Personaggio, Fabrizio Ratiglia: outsider da vertice

Sa bene di essere stato fra quelli che hanno disegnato un epoca Fabrizio Ratiglia. E sa anche quanto nel rallysmo di oggi sarebbe quanto meno complicato replicarla se non a livelli altissimi. Sfumature e similitudini solo all’apparenza possibili nel paragone di oggi dove il verbo “apparire” troppo spesso fa a pugni con accelerare. Si affermi pure che invecchiando la sindrome da nostalgia rischia di fare spesso capolino nella mente. Ma chi inizia ad avere qualche ciuffo bianco in testa oppure la chioma evoca ormai un felice e lontano ricordo, le stagioni del “Due Litri” italiano rappresentano qualcosa davvero difficile da dimenticare.

In quegli anni in cui i “Mammasantissima” si chiamavano Renato Travaglia, Pier Giorgio Deila, Francesco Pozzi, tanto per fare qualche nome, c’era spazio anche per quelli che oggi si usa chiamare “outsider”. Gente che, molto spesso, sapeva come fare a metterci lo zampino appena si presentava l’occasione. Sorride il biellese che si appresta a raggiungere la quinta decina sull’albo anagrafico. Lui lo zampino ce lo metteva spesso e volentieri. Essere nato a Biella certamente aiuta se non altro a sentir parlare di rally. Pochi però sanno che la passione per le auto da corsa Fabrizio l’ha ereditata dal suo papà Pier Giulio specialista nelle cronoscalate.
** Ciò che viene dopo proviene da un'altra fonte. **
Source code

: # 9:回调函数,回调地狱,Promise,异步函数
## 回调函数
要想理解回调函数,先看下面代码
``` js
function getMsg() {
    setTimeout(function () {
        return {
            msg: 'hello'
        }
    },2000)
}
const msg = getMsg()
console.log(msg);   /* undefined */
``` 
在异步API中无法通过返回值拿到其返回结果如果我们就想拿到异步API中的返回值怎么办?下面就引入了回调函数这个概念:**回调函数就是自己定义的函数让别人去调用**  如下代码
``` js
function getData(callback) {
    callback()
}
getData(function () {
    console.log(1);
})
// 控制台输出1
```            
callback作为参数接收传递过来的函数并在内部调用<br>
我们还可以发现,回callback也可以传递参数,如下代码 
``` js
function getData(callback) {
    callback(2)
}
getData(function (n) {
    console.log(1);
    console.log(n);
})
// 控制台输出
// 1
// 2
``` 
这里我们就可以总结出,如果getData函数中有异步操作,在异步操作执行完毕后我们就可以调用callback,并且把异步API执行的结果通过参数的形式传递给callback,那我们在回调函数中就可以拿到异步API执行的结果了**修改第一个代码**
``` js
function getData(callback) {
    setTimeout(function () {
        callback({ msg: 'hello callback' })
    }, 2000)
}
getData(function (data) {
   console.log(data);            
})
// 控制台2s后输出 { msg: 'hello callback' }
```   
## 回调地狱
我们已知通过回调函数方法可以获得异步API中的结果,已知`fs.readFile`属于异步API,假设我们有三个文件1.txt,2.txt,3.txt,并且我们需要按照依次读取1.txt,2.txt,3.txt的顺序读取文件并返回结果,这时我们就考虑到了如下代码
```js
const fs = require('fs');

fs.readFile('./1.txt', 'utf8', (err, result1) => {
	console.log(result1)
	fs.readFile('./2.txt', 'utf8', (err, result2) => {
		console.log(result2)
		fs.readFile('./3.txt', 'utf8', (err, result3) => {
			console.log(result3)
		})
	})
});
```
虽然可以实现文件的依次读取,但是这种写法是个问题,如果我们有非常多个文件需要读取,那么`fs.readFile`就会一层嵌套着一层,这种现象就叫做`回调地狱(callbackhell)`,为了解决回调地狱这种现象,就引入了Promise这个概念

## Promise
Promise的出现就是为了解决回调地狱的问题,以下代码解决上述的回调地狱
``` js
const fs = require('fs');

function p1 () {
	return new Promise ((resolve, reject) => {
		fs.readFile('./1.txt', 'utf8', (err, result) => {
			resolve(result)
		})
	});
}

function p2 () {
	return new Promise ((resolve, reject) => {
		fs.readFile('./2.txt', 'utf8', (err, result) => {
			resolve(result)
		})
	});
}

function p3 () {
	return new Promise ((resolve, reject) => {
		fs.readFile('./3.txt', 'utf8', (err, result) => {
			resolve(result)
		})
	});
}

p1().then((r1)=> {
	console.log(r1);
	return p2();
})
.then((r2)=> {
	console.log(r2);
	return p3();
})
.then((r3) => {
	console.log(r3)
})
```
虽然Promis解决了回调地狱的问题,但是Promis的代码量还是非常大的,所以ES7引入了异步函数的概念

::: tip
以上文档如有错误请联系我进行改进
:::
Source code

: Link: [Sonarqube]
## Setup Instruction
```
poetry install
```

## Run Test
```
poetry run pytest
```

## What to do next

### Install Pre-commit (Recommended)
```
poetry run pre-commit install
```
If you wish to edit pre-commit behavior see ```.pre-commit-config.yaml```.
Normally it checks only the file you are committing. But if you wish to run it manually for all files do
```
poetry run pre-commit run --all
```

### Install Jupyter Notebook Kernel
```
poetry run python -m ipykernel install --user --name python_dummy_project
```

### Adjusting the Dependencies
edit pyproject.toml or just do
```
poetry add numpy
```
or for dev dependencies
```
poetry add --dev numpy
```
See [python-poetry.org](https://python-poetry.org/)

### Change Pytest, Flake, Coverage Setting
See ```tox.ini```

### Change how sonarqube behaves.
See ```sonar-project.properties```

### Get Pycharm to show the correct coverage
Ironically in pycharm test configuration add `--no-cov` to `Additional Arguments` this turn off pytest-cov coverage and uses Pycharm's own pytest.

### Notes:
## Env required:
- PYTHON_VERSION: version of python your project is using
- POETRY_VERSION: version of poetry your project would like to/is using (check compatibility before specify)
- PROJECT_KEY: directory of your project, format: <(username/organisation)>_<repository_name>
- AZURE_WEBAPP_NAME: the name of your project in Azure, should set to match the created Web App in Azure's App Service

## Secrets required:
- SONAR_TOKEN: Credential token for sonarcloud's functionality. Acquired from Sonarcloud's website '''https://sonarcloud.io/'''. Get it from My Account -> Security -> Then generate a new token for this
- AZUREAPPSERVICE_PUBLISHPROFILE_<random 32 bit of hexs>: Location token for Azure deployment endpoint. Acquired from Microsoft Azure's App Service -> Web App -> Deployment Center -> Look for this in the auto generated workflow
“Quando lui se ne andò io ero piccolo”, racconta il driver-istruttore. “Lui correva nelle gare in salita e credo di aver ereditato sicuramente il suo DNA sportivo”. Poi, con il Rally della Lana sotto casa… ”Già da ragazzino prendevo il motorino e via, su e giù per le prove ad ammirare quei bolidi che mi attraevano tanto”.

Tu non hai iniziato subito con i rally…

“No. La mia prima gara fu la “Biella – Oropa” la cronoscalata valida per il campionato italiano che disputai con una Renault 5 GT Turbo Gruppo A. Fu un inizio confortante perchè già dalle prove vinsi la classe”.

E poi via con i rally…

Si ferma un istante a pensare e sorride Fabrizio. “L’inizio nei rally al contrario non fu proprio un successo. Sempre con la “5 Turbo” disputai il Rally dei Vini e tralasciando un uscita di strada sulla prima prova, mi entrò addirittura il blocca sterzo, fortunatamente affrontando una curva relativamente lenta finita soltanto con qualche giro in un prato ma, insomma, non fu un esordio che autorizzava grandi aspettative”.